▸ **Goal of the exercise**
Below is a listing; restate from it, character for character, the lines beginning at the line holding "## ✅ Completed Refactoring" and ending at the line holding "#### Modularity", both included.

Task material START

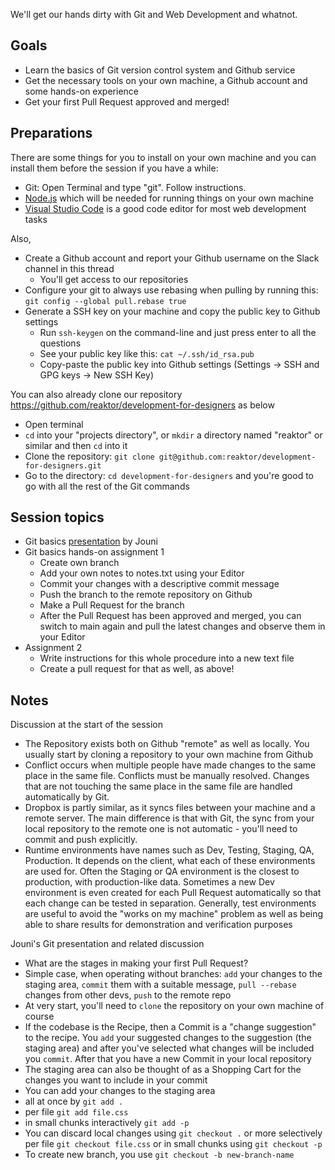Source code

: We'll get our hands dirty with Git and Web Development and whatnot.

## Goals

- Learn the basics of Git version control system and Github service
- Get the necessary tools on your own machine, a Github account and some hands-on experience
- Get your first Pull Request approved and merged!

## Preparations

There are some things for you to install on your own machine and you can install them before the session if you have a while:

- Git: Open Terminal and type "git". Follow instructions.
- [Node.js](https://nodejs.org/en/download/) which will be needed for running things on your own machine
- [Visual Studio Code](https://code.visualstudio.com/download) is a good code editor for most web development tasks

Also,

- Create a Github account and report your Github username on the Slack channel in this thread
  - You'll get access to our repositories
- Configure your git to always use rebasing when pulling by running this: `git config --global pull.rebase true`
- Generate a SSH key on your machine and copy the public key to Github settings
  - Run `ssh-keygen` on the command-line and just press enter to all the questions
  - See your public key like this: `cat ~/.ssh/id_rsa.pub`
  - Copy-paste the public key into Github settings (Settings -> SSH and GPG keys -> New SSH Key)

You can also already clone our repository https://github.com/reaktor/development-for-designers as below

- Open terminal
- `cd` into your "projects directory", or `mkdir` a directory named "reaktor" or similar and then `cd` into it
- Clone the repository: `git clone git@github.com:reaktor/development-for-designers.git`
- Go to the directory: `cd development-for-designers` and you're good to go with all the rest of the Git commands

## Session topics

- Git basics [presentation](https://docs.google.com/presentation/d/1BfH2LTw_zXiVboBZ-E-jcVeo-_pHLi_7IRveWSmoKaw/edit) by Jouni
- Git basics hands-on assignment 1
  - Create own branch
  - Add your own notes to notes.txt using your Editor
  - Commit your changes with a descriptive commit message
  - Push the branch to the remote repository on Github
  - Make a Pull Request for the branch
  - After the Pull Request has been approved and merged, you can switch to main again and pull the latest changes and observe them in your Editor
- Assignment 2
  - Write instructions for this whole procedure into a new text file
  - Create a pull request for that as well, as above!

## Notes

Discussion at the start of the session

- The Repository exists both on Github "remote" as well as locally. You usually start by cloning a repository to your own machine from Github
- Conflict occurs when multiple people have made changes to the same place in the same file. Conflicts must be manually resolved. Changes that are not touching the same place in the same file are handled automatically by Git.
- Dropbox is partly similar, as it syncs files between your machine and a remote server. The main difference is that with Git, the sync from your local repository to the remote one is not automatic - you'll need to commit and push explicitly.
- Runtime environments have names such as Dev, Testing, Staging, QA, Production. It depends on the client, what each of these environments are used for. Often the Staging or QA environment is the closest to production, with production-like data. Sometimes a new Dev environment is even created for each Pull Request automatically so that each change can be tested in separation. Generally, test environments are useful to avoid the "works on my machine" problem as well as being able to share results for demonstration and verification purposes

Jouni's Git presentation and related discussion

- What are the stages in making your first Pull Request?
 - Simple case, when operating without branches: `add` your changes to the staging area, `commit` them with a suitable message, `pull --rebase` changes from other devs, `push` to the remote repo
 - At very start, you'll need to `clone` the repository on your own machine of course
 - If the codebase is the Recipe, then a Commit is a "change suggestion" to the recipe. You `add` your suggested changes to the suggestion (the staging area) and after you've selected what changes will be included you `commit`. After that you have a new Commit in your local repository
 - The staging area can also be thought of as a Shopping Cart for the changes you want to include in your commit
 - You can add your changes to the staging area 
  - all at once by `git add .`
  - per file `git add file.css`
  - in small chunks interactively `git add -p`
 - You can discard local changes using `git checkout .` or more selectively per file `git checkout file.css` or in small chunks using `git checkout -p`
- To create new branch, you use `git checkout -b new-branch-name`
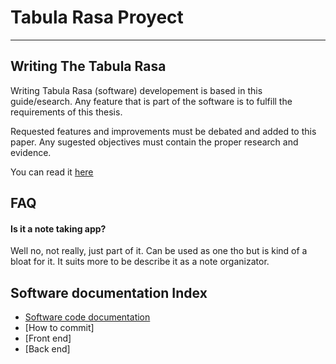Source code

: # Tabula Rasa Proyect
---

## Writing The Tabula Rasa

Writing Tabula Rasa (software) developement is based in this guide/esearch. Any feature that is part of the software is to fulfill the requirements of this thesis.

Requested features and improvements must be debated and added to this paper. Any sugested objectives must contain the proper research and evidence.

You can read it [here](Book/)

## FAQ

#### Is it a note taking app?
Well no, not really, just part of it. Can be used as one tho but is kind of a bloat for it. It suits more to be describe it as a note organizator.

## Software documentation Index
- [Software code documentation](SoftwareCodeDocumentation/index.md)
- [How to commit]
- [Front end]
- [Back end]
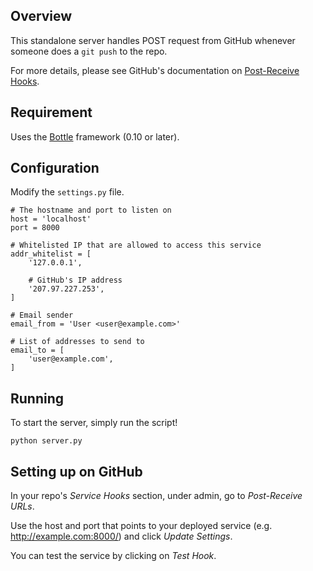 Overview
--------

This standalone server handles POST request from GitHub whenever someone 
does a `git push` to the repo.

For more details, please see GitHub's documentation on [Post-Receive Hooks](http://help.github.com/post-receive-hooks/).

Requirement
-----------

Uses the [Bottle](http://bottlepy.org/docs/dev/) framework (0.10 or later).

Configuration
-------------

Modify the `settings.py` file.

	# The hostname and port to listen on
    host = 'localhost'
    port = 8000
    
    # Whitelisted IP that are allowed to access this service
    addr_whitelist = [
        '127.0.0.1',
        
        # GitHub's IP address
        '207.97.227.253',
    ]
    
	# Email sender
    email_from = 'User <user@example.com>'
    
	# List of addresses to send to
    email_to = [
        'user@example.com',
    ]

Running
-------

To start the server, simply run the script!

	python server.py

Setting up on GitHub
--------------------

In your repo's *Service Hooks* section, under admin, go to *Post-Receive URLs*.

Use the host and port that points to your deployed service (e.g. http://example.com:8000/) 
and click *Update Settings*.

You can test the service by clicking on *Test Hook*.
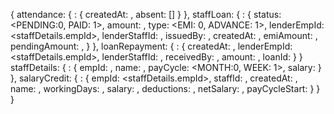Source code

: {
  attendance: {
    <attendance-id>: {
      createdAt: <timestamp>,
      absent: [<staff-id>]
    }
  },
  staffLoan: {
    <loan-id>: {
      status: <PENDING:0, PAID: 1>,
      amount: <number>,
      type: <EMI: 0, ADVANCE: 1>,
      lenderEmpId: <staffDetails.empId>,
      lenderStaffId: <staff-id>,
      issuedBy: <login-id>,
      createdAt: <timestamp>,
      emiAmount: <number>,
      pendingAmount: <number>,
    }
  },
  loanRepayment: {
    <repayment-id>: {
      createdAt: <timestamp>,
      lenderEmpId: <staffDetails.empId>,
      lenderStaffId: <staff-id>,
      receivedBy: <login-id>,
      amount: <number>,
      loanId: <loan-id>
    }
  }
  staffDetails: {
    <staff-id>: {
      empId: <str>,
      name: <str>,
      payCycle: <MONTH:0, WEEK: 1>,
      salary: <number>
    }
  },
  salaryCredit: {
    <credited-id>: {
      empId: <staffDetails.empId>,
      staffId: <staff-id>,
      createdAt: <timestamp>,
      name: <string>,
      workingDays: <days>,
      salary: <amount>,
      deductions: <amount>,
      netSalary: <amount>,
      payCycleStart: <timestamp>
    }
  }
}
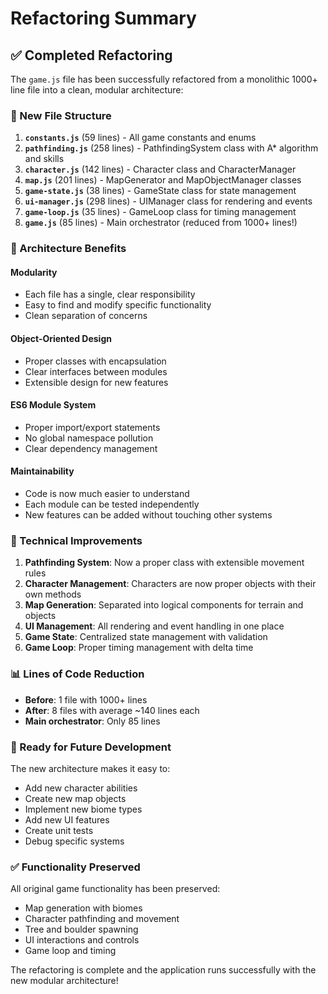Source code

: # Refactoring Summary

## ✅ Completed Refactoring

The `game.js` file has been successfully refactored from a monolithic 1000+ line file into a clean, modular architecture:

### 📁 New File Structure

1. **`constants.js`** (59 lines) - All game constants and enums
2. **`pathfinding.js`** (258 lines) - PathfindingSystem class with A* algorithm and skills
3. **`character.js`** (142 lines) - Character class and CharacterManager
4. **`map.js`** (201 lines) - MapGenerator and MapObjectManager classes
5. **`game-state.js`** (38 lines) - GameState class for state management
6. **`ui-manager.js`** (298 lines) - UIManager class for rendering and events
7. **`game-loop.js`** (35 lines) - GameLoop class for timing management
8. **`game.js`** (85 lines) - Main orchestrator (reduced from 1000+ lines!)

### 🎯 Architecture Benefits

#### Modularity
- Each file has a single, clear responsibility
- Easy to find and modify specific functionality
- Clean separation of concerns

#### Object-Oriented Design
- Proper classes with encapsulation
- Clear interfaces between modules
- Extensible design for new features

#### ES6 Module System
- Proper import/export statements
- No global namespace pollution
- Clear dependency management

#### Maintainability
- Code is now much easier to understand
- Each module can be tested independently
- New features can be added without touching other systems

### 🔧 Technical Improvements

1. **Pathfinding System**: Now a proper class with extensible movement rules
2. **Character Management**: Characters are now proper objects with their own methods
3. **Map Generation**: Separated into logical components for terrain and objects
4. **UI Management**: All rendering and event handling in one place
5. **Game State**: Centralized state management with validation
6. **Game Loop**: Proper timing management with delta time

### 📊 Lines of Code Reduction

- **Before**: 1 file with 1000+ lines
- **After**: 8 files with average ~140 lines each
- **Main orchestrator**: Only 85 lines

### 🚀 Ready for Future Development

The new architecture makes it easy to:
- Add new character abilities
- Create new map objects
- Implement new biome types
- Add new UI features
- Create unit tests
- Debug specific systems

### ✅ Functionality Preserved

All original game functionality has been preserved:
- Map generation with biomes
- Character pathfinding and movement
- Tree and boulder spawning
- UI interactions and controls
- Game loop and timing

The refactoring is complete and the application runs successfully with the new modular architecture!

Task material END

▸ **Answer box**
## ✅ Completed Refactoring

The `game.js` file has been successfully refactored from a monolithic 1000+ line file into a clean, modular architecture:

### 📁 New File Structure

1. **`constants.js`** (59 lines) - All game constants and enums
2. **`pathfinding.js`** (258 lines) - PathfindingSystem class with A* algorithm and skills
3. **`character.js`** (142 lines) - Character class and CharacterManager
4. **`map.js`** (201 lines) - MapGenerator and MapObjectManager classes
5. **`game-state.js`** (38 lines) - GameState class for state management
6. **`ui-manager.js`** (298 lines) - UIManager class for rendering and events
7. **`game-loop.js`** (35 lines) - GameLoop class for timing management
8. **`game.js`** (85 lines) - Main orchestrator (reduced from 1000+ lines!)

### 🎯 Architecture Benefits

#### Modularity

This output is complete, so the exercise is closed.